[Records contained in a dataset]
┌────────
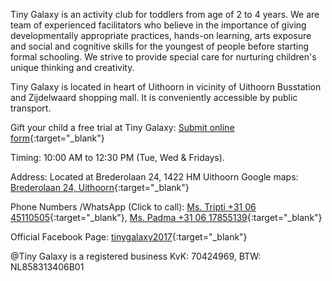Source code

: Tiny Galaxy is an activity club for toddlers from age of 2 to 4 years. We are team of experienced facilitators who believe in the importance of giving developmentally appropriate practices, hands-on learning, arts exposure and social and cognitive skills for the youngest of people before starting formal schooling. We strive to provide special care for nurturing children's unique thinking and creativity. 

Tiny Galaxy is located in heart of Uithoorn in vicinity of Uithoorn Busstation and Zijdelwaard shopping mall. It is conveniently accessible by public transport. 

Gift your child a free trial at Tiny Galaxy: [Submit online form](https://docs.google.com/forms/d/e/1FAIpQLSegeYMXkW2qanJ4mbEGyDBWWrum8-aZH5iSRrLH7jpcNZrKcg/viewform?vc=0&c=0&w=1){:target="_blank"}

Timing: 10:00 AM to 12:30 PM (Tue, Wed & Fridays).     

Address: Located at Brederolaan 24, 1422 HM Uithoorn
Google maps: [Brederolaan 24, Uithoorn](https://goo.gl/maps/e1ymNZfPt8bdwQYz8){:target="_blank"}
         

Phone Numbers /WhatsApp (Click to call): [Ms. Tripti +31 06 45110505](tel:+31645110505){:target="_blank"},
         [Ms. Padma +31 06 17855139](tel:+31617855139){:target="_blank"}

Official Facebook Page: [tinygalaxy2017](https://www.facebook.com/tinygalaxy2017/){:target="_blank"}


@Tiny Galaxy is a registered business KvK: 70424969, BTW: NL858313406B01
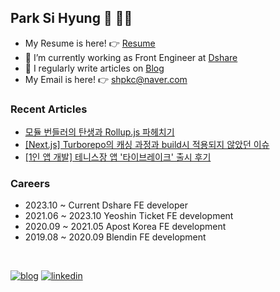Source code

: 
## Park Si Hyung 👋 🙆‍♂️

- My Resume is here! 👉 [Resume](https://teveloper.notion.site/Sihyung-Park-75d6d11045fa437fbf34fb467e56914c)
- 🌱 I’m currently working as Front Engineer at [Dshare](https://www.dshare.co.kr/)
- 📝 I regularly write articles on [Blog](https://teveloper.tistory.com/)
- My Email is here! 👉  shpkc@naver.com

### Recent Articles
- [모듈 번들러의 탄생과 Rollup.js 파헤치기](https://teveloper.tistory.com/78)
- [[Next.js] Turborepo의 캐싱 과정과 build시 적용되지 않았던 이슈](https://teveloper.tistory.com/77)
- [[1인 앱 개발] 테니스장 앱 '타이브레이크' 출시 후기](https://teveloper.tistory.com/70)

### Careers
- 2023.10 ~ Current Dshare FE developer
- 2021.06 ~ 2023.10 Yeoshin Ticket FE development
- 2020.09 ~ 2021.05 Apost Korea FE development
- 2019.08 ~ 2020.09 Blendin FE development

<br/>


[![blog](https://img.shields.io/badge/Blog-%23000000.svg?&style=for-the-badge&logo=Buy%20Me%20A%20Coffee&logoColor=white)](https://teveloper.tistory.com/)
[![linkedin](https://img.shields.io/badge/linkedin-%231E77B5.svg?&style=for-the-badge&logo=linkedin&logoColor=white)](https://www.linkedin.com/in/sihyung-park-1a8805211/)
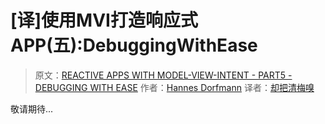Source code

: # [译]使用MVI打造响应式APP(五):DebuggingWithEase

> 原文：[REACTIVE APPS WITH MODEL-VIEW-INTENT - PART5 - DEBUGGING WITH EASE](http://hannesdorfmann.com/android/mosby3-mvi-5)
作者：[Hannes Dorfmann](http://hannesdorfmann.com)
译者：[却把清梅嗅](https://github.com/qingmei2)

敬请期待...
└────────
┌────────
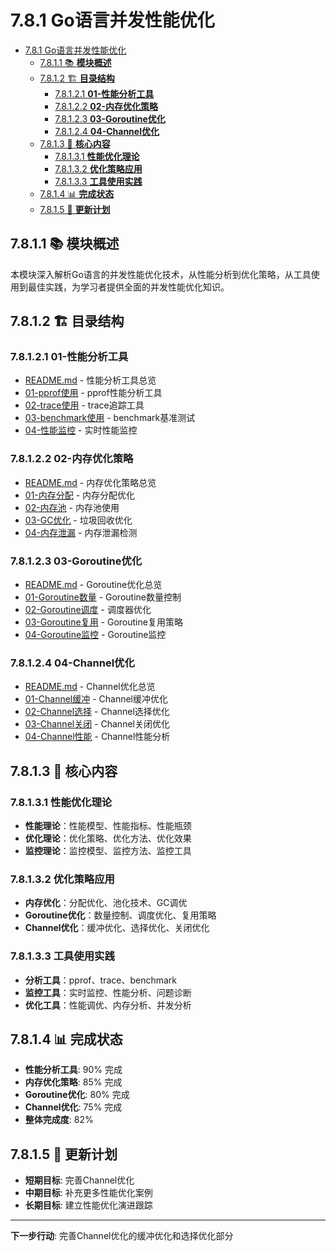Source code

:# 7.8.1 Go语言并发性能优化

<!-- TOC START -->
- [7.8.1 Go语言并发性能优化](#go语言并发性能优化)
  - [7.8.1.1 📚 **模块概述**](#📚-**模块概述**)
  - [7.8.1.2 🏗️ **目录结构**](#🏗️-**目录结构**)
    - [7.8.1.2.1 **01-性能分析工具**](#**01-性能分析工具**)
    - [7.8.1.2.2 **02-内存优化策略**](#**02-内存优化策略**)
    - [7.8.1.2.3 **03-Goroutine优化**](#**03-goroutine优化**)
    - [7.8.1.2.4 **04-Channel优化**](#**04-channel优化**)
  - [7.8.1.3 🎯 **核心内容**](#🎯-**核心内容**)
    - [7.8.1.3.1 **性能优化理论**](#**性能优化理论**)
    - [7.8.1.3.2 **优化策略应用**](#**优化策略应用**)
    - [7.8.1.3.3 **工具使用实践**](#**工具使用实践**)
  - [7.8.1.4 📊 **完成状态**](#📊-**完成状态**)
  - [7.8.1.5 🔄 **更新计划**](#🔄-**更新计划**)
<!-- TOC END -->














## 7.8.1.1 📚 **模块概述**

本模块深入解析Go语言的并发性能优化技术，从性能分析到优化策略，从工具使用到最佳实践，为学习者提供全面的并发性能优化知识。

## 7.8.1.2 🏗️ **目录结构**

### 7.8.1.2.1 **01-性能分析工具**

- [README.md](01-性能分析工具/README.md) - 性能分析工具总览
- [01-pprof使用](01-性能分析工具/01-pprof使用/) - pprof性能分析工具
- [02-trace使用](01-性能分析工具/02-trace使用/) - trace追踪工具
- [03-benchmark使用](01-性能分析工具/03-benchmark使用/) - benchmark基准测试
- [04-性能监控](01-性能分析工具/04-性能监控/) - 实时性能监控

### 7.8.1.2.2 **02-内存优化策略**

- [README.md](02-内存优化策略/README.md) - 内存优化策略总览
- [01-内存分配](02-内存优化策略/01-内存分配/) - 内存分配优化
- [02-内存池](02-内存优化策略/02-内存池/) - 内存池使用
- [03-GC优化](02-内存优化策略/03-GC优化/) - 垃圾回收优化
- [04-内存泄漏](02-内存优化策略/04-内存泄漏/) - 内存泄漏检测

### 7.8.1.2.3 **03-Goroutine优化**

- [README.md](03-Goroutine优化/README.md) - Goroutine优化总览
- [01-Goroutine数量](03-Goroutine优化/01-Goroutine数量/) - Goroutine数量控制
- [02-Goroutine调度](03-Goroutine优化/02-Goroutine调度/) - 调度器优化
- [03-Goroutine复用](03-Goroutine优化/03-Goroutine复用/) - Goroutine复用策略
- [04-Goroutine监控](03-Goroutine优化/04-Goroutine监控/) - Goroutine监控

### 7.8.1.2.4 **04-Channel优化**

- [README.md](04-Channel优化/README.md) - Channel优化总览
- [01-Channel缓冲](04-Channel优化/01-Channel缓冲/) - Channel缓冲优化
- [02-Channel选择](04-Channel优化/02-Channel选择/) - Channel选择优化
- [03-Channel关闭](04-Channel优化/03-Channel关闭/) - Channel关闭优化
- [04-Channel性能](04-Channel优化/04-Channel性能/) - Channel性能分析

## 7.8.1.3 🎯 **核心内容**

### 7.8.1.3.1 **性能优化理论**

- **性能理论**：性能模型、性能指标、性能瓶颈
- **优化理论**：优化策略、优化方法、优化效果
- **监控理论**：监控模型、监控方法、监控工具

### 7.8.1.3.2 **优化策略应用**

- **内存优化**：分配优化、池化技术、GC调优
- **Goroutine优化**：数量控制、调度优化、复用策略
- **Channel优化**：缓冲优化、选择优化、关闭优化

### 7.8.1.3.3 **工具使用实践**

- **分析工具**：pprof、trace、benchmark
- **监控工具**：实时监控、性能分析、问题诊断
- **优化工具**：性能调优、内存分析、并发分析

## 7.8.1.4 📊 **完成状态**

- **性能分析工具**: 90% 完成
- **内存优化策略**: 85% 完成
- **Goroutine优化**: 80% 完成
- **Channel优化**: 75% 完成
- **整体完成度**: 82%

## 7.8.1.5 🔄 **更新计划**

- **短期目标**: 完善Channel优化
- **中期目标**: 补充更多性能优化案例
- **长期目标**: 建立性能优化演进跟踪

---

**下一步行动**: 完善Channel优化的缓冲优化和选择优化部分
└────────
> _Work request_
Set aside each line above that includes the string "badge" and report it.

> _Exercise solution_
[![blog](https://img.shields.io/badge/Blog-%23000000.svg?&style=for-the-badge&logo=Buy%20Me%20A%20Coffee&logoColor=white)](https://teveloper.tistory.com/)
[![linkedin](https://img.shields.io/badge/linkedin-%231E77B5.svg?&style=for-the-badge&logo=linkedin&logoColor=white)](https://www.linkedin.com/in/sihyung-park-1a8805211/)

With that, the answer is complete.